PROMPT: Stop after the line with "Overview of the Code". Up to that point, output every line of the listing below exactly from the first one onward, skipping pictures.

*-*-*

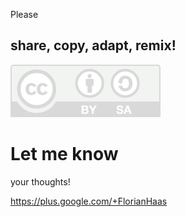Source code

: Please
## share, copy, adapt, remix!
![CC-BY-SA](images/by-sa.svg)


# Let me know
your thoughts!

https://plus.google.com/+FlorianHaas
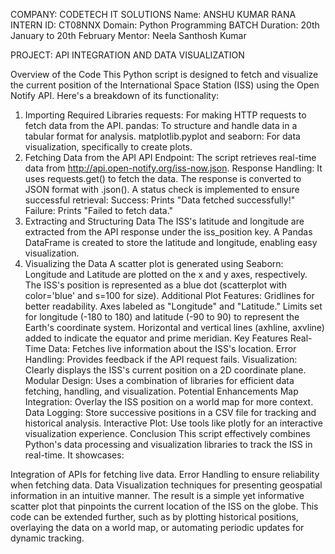 COMPANY: CODETECH IT SOLUTIONS
Name: ANSHU KUMAR RANA
INTERN ID: CT08NNX
Domain: Python Programming
BATCH Duration: 20th January to 20th February
Mentor: Neela Santhosh Kumar

PROJECT: API INTEGRATION AND DATA VISUALIZATION

Overview of the Code
This Python script is designed to fetch and visualize the current position of the International Space Station (ISS) using the Open Notify API. Here's a breakdown of its functionality:

1. Importing Required Libraries
requests: For making HTTP requests to fetch data from the API.
pandas: To structure and handle data in a tabular format for analysis.
matplotlib.pyplot and seaborn: For data visualization, specifically to create plots.
2. Fetching Data from the API
API Endpoint: The script retrieves real-time data from http://api.open-notify.org/iss-now.json.
Response Handling:
It uses requests.get() to fetch the data.
The response is converted to JSON format with .json().
A status check is implemented to ensure successful retrieval:
Success: Prints "Data fetched successfully!"
Failure: Prints "Failed to fetch data."
3. Extracting and Structuring Data
The ISS's latitude and longitude are extracted from the API response under the iss_position key.
A Pandas DataFrame is created to store the latitude and longitude, enabling easy visualization.
4. Visualizing the Data
A scatter plot is generated using Seaborn:
Longitude and Latitude are plotted on the x and y axes, respectively.
The ISS's position is represented as a blue dot (scatterplot with color='blue' and s=100 for size).
Additional Plot Features:
Gridlines for better readability.
Axes labeled as "Longitude" and "Latitude."
Limits set for longitude (-180 to 180) and latitude (-90 to 90) to represent the Earth's coordinate system.
Horizontal and vertical lines (axhline, axvline) added to indicate the equator and prime meridian.
Key Features
Real-Time Data: Fetches live information about the ISS's location.
Error Handling: Provides feedback if the API request fails.
Visualization: Clearly displays the ISS's current position on a 2D coordinate plane.
Modular Design: Uses a combination of libraries for efficient data fetching, handling, and visualization.
Potential Enhancements
Map Integration: Overlay the ISS position on a world map for more context.
Data Logging: Store successive positions in a CSV file for tracking and historical analysis.
Interactive Plot: Use tools like plotly for an interactive visualization experience.
Conclusion
This script effectively combines Python's data processing and visualization libraries to track the ISS in real-time. It showcases:

Integration of APIs for fetching live data.
Error Handling to ensure reliability when fetching data.
Data Visualization techniques for presenting geospatial information in an intuitive manner.
The result is a simple yet informative scatter plot that pinpoints the current location of the ISS on the globe. This code can be extended further, such as by plotting historical positions, overlaying the data on a world map, or automating periodic updates for dynamic tracking.

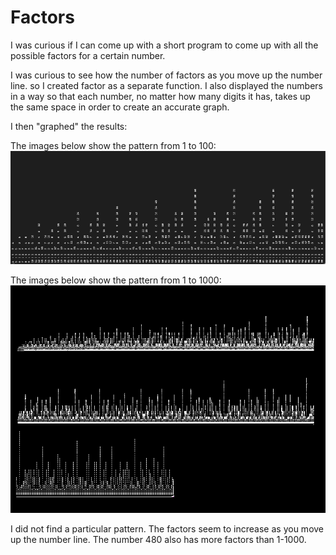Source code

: # Factors

I was curious if I can come up with a short program to come up with all the possible factors for a certain number. 

I was curious to see how the number of factors as you move up the number line. so I created factor as a separate function. I also displayed the numbers in a way so that each number, no matter how many digits it has, takes up the same space in order to create an accurate graph.

I then "graphed" the results:

The images below show the pattern from 1 to 100:
![1 to 100](one.png)



The images below show the pattern from 1 to 1000:
![1 to 1000](combined.png)

I did not find a particular pattern. The factors seem to increase as you move up the number line. The number 480 also has more factors than 1-1000.
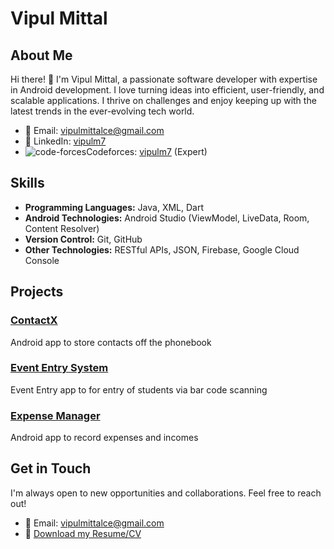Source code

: # Vipul Mittal

## About Me

Hi there! 👋 I'm Vipul Mittal, a passionate software developer with expertise in Android development. I love turning ideas into efficient, user-friendly, and scalable applications. I thrive on challenges and enjoy keeping up with the latest trends in the ever-evolving tech world.

- 📧 Email: [vipulmittalce@gmail.com](mailto:vipulmittalce@gmail.com)
- 💼 LinkedIn: [vipulm7](https://www.linkedin.com/in/vipulm7/)
- ![code-forces](https://github.com/vipulm7/vipulm7/assets/94779461/37a2d650-551d-408c-9060-bb8cd983acdb)Codeforces: [vipulm7](https://codeforces.com/profile/vipulm7) (Expert)

## Skills

- **Programming Languages:** Java, XML, Dart
- **Android Technologies:** Android Studio (ViewModel, LiveData, Room, Content Resolver)
- **Version Control:** Git, GitHub
- **Other Technologies:** RESTful APIs, JSON, Firebase, Google Cloud Console

## Projects

### [ContactX](https://github.com/vipulm7/contactX)
Android app to store contacts off the phonebook

### [Event Entry System](https://github.com/vipulm7/Event-Entry-System)
Event Entry app to for entry of students via bar code scanning

### [Expense Manager](https://github.com/vipulm7/ExpenseManager)
Android app to record expenses and incomes

## Get in Touch

I'm always open to new opportunities and collaborations. Feel free to reach out!

- 📧 Email: [vipulmittalce@gmail.com](mailto:vipulmittalce@gmail.com)
- 📱 [Download my Resume/CV](https://drive.google.com/drive/folders/1tXVqKlphGe7r4zbK2ONK5BCZ31MMH74h)
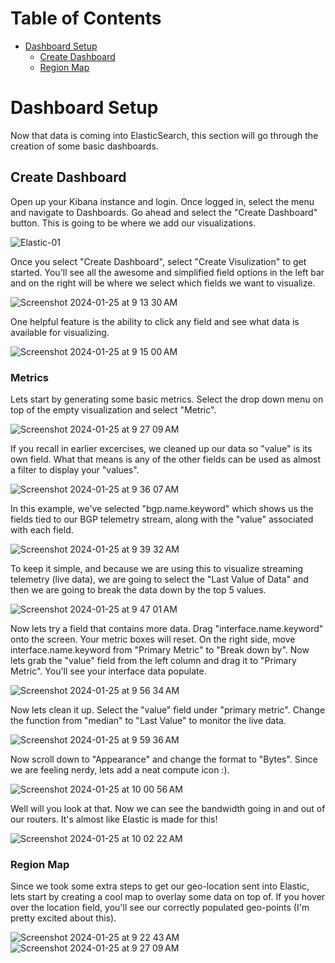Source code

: # Table of Contents

* [Dashboard Setup](dashboard-setup)
  * [Create Dashboard](#create-dashboard)
  * [Region Map](#region-map)

# Dashboard Setup

Now that data is coming into ElasticSearch, this section will go through the creation of some basic dashboards.

## Create Dashboard

Open up your Kibana instance and login. Once logged in, select the menu and navigate to Dashboards. Go ahead and select the "Create Dashboard" button. This is going to be where we add our visualizations.

![Elastic-01](https://github.com/model-driven-devops/MDT-Cribl/assets/65776483/5a98bb01-aa69-46e3-97ee-3b1c398f005c)

Once you select "Create Dashboard", select "Create Visulization" to get started. You'll see all the awesome and simplified field options in the left bar and on the right will be where we select which fields we want to visualize. 

![Screenshot 2024-01-25 at 9 13 30 AM](https://github.com/model-driven-devops/MDT-Cribl/assets/65776483/ef501ebf-e514-427d-844b-06312bf694b5)

One helpful feature is the ability to click any field and see what data is available for visualizing.

![Screenshot 2024-01-25 at 9 15 00 AM](https://github.com/model-driven-devops/MDT-Cribl/assets/65776483/bfb5c208-c00d-45cb-a931-a8c6f802594a)

### Metrics

Lets start by generating some basic metrics. Select the drop down menu on top of the empty visualization and select "Metric".

![Screenshot 2024-01-25 at 9 27 09 AM](https://github.com/model-driven-devops/MDT-Cribl/assets/65776483/68aee205-17e2-45df-870f-be70dd21ce4b)

If you recall in earlier excercises, we cleaned up our data so "value" is its own field. What that means is any of the other fields can be used as almost a filter to display your "values".

![Screenshot 2024-01-25 at 9 36 07 AM](https://github.com/model-driven-devops/MDT-Cribl/assets/65776483/4a174de7-8fe8-41a7-a52a-5c7a999820b9)

In this example, we've selected "bgp.name.keyword" which shows us the fields tied to our BGP telemetry stream, along with the "value" associated with each field. 

![Screenshot 2024-01-25 at 9 39 32 AM](https://github.com/model-driven-devops/MDT-Cribl/assets/65776483/8c23249c-f0dd-4b74-8fa0-defe52bc023b)

To keep it simple, and because we are using this to visualize streaming telemetry (live data), we are going to select the "Last Value of Data" and then we are going to break the data down by the top 5 values.

![Screenshot 2024-01-25 at 9 47 01 AM](https://github.com/model-driven-devops/MDT-Cribl/assets/65776483/3aada136-a7f2-415a-a67d-95cab2026321)

Now lets try a field that contains more data. Drag "interface.name.keyword" onto the screen. Your metric boxes will reset. On the right side, move interface.name.keyword from "Primary Metric" to "Break down by". Now lets grab the "value" field from the left column and drag it to "Primary Metric". You'll see your interface data populate. 

![Screenshot 2024-01-25 at 9 56 34 AM](https://github.com/model-driven-devops/MDT-Cribl/assets/65776483/c17deaa4-b487-4756-a8d8-e8b0c06818d7)

Now lets clean it up. Select the "value" field under "primary metric". Change the function from "median" to "Last Value" to monitor the live data.

![Screenshot 2024-01-25 at 9 59 36 AM](https://github.com/model-driven-devops/MDT-Cribl/assets/65776483/d3175911-07fe-4ea3-8fd4-bfccdf39f998)

Now scroll down to "Appearance" and change the format to "Bytes". Since we are feeling nerdy, lets add a neat compute icon :).

![Screenshot 2024-01-25 at 10 00 56 AM](https://github.com/model-driven-devops/MDT-Cribl/assets/65776483/8cc78953-bd03-4be8-ba54-c8dc7ae7ab0c)

Well will you look at that. Now we can see the bandwidth going in and out of our routers. It's almost like Elastic is made for this!

![Screenshot 2024-01-25 at 10 02 22 AM](https://github.com/model-driven-devops/MDT-Cribl/assets/65776483/c088db42-3d25-47f0-8c4b-c1145afd99c8)

### Region Map

Since we took some extra steps to get our geo-location sent into Elastic, lets start by creating a cool map to overlay some data on top of. If you hover over the location field, you'll see our correctly populated geo-points (I'm pretty excited about this).

![Screenshot 2024-01-25 at 9 22 43 AM](https://github.com/model-driven-devops/MDT-Cribl/assets/65776483/f2d52f9a-6975-42e6-ac63-08838a34dc01)
![Screenshot 2024-01-25 at 9 27 09 AM](https://github.com/model-driven-devops/MDT-Cribl/assets/65776483/68aee205-17e2-45df-870f-be70dd21ce4b)
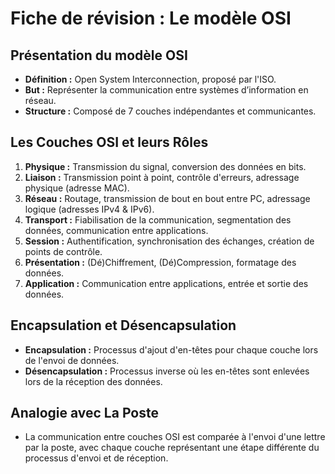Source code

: # Fiche de révision : Le modèle OSI

## Présentation du modèle OSI
- **Définition :** Open System Interconnection, proposé par l'ISO.
- **But :** Représenter la communication entre systèmes d’information en réseau.
- **Structure :** Composé de 7 couches indépendantes et communicantes.

## Les Couches OSI et leurs Rôles
1. **Physique :** Transmission du signal, conversion des données en bits.
2. **Liaison :** Transmission point à point, contrôle d'erreurs, adressage physique (adresse MAC).
3. **Réseau :** Routage, transmission de bout en bout entre PC, adressage logique (adresses IPv4 & IPv6).
4. **Transport :** Fiabilisation de la communication, segmentation des données, communication entre applications.
5. **Session :** Authentification, synchronisation des échanges, création de points de contrôle.
6. **Présentation :** (Dé)Chiffrement, (Dé)Compression, formatage des données.
7. **Application :** Communication entre applications, entrée et sortie des données.

## Encapsulation et Désencapsulation
- **Encapsulation :** Processus d'ajout d'en-têtes pour chaque couche lors de l'envoi de données.
- **Désencapsulation :** Processus inverse où les en-têtes sont enlevées lors de la réception des données.

## Analogie avec La Poste
- La communication entre couches OSI est comparée à l'envoi d'une lettre par la poste, avec chaque couche représentant une étape différente du processus d'envoi et de réception.
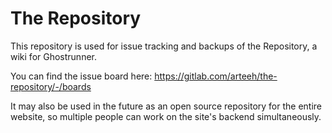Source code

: # The Repository

This repository is used for issue tracking and backups of the Repository, a wiki for Ghostrunner.

You can find the issue board here: https://gitlab.com/arteeh/the-repository/-/boards

It may also be used in the future as an open source repository for the entire website, so multiple people can work on the site's backend simultaneously.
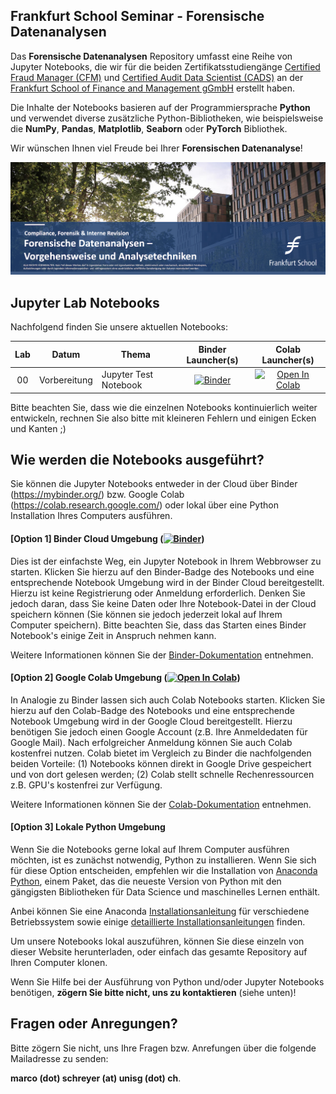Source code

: ## Frankfurt School Seminar - Forensische Datenanalysen

Das **Forensische Datenanalysen** Repository umfasst eine Reihe von Jupyter Notebooks, die wir für die beiden Zertifikatsstudiengänge [Certified Fraud Manager (CFM)](https://execed.frankfurt-school.de/home/individuals/compliance-forensics-audit/zertifikatsstudiengang-certified-fraud-manager) und [Certified Audit Data Scientist (CADS)](https://execed.frankfurt-school.de/home/individuals/compliance-forensics-audit/zertifikatsstudiengang-certified-audit-data-scientist) an der [Frankfurt School of Finance and Management gGmbH](https://www.frankfurt-school.de/) erstellt haben. 

Die Inhalte der Notebooks basieren auf der Programmiersprache **Python** und verwendet diverse zusätzliche Python-Bibliotheken, wie beispielsweise die **NumPy**, **Pandas**, **Matplotlib**, **Seaborn** oder **PyTorch** Bibliothek. 

Wir wünschen Ihnen viel Freude bei Ihrer **Forensischen Datenanalyse**!

![Course Banner](https://github.com/GitiHubi/CFM/blob/main/banner.png)

## Jupyter Lab Notebooks

Nachfolgend finden Sie unsere aktuellen Notebooks: 

| Lab | Datum        |Thema                                                  | Binder Launcher(s) | Colab Launcher(s) |
|:---:|:------------:|-------------------------------------------------------|:--------:|:--------:|
|  00 | Vorbereitung | Jupyter Test Notebook                                 | [![Binder](https://mybinder.org/badge_logo.svg)](https://mybinder.org/v2/gh/GitiHubi/CFM/main?filepath=lab_00%2F/lab_00.ipynb) |[![Open In Colab](https://colab.research.google.com/assets/colab-badge.svg)](https://colab.research.google.com/github/GitiHubi/CFM/blob/main/lab_00/lab_00.ipynb)|

Bitte beachten Sie, dass wie die einzelnen Notebooks kontinuierlich weiter entwickeln, rechnen Sie also bitte mit kleineren Fehlern und einigen Ecken und Kanten ;)

## Wie werden die Notebooks ausgeführt?

Sie können die Jupyter Notebooks entweder in der Cloud über Binder (https://mybinder.org/) bzw. Google Colab (https://colab.research.google.com/) oder lokal über eine Python Installation Ihres Computers ausführen.

#### [Option 1] Binder Cloud Umgebung ([![Binder](https://mybinder.org/badge_logo.svg)](https://mybinder.org/v2/gh/GitiHubi/CFM/main))

Dies ist der einfachste Weg, ein Jupyter Notebook in Ihrem Webbrowser zu starten. Klicken Sie hierzu auf den Binder-Badge des Notebooks und eine entsprechende Notebook Umgebung wird in der Binder Cloud bereitgestellt. Hierzu ist keine Registrierung oder Anmeldung erforderlich. Denken Sie jedoch daran, dass Sie keine Daten oder Ihre Notebook-Datei in der Cloud speichern können (Sie können sie jedoch jederzeit lokal auf Ihrem Computer speichern). Bitte beachten Sie, dass das Starten eines Binder Notebook's einige Zeit in Anspruch nehmen kann. 

Weitere Informationen können Sie der [Binder-Dokumentation](https://mybinder.readthedocs.io/en/latest/index.html) entnehmen.

#### [Option 2] Google Colab Umgebung ([![Open In Colab](https://colab.research.google.com/assets/colab-badge.svg)](https://colab.research.google.com/github/GitiHubi/CFM/blob/main))

In Analogie zu Binder lassen sich auch Colab Notebooks starten. Klicken Sie hierzu auf den Colab-Badge des Notebooks und eine entsprechende Notebook Umgebung wird in der Google Cloud bereitgestellt. Hierzu benötigen Sie jedoch einen Google Account (z.B. Ihre Anmeldedaten für Google Mail). Nach erfolgreicher Anmeldung können Sie auch Colab kostenfrei nutzen. Colab bietet im Vergleich zu Binder die nachfolgenden beiden Vorteile: (1) Notebooks können direkt in Google Drive gespeichert und von dort gelesen werden; (2) Colab stellt schnelle Rechenressourcen z.B. GPU's kostenfrei zur Verfügung.

Weitere Informationen können Sie der [Colab-Dokumentation](https://colab.research.google.com) entnehmen.

#### [Option 3] Lokale Python Umgebung

Wenn Sie die Notebooks gerne lokal auf Ihrem Computer ausführen möchten, ist es zunächst notwendig, Python zu installieren. Wenn Sie sich für diese Option entscheiden, empfehlen wir die Installation von [Anaconda Python](https://www.anaconda.com/products/individual), einem Paket, das die neueste Version von Python mit den gängigsten Bibliotheken für Data Science und maschinelles Lernen enthält.

Anbei können Sie eine Anaconda [Installationsanleitung](https://www.anaconda.com/products/individual#Downloads) für verschiedene Betriebssystem sowie einige 
[detaillierte Installationsanleitungen](https://docs.anaconda.com/anaconda/install/) finden. 

Um unsere Notebooks lokal auszuführen, können Sie diese einzeln von dieser Website herunterladen, oder einfach das gesamte Repository auf Ihren Computer klonen. 

Wenn Sie Hilfe bei der Ausführung von Python und/oder Jupyter Notebooks benötigen, **zögern Sie bitte nicht, uns zu kontaktieren** (siehe unten)!

## Fragen oder Anregungen?

Bitte zögern Sie nicht, uns Ihre Fragen bzw. Anrefungen über die folgende Mailadresse zu senden:

**marco (dot) schreyer (at) unisg (dot) ch**.
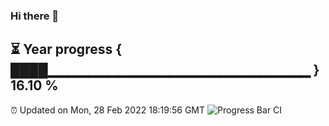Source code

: ### Hi there 👋
⏳ Year progress { ████▁▁▁▁▁▁▁▁▁▁▁▁▁▁▁▁▁▁▁▁▁▁▁▁▁▁ } 16.10 %
---
⏰ Updated on Mon, 28 Feb 2022 18:19:56 GMT
![Progress Bar CI](https://github.com/liununu/liununu/workflows/Progress%20Bar%20CI/badge.svg)
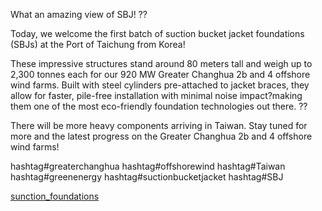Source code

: What an amazing view of SBJ! ??

Today, we welcome the first batch of suction bucket jacket foundations (SBJs) at the Port of Taichung from Korea!

These impressive structures stand around 80 meters tall and weigh up to 2,300 tonnes each for our 920 MW Greater Changhua 2b and 4 offshore wind farms. Built with steel cylinders pre-attached to jacket braces, they allow for faster, pile-free installation with minimal noise impact?making them one of the most eco-friendly foundation technologies out there. ??
 
There will be more heavy components arriving in Taiwan. Stay tuned for more and the latest progress on the Greater Changhua 2b and 4 offshore wind farms! 

hashtag#greaterchanghua hashtag#offshorewind hashtag#Taiwan hashtag#greenenergy hashtag#suctionbucketjacket hashtag#SBJ

[sunction_foundations](taiwan_wind_foundation_piles.jfif)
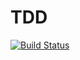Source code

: # TDD

[![Build Status](https://travis-ci.org/BarnaTB/Level-Up-TDD.svg?branch=ft-user-validate-names-160751041)](https://travis-ci.org/BarnaTB/Level-Up-TDD)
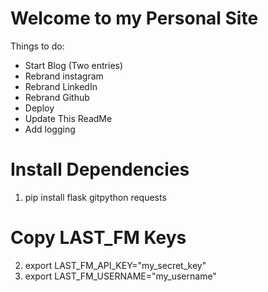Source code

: # Welcome to my Personal Site

Things to do:
* Start Blog (Two entries)
* Rebrand instagram
* Rebrand LinkedIn
* Rebrand Github
* Deploy
* Update This ReadMe
* Add logging 


# Install Dependencies
1. pip install flask gitpython requests

# Copy LAST_FM Keys
2. export LAST_FM_API_KEY="my_secret_key"
2. export LAST_FM_USERNAME="my_username"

*-*-*

WRITTEN SOLUTION:
Source code

: Please
## share, copy, adapt, remix!
![CC-BY-SA](images/by-sa.svg)


# Let me know
your thoughts!

https://plus.google.com/+FlorianHaas
 COMPANY: CODETECH IT SOLUTIONS
Name: ANSHU KUMAR RANA
INTERN ID: CT08NNX
Domain: Python Programming
BATCH Duration: 20th January to 20th February
Mentor: Neela Santhosh Kumar

PROJECT: API INTEGRATION AND DATA VISUALIZATION

Overview of the Code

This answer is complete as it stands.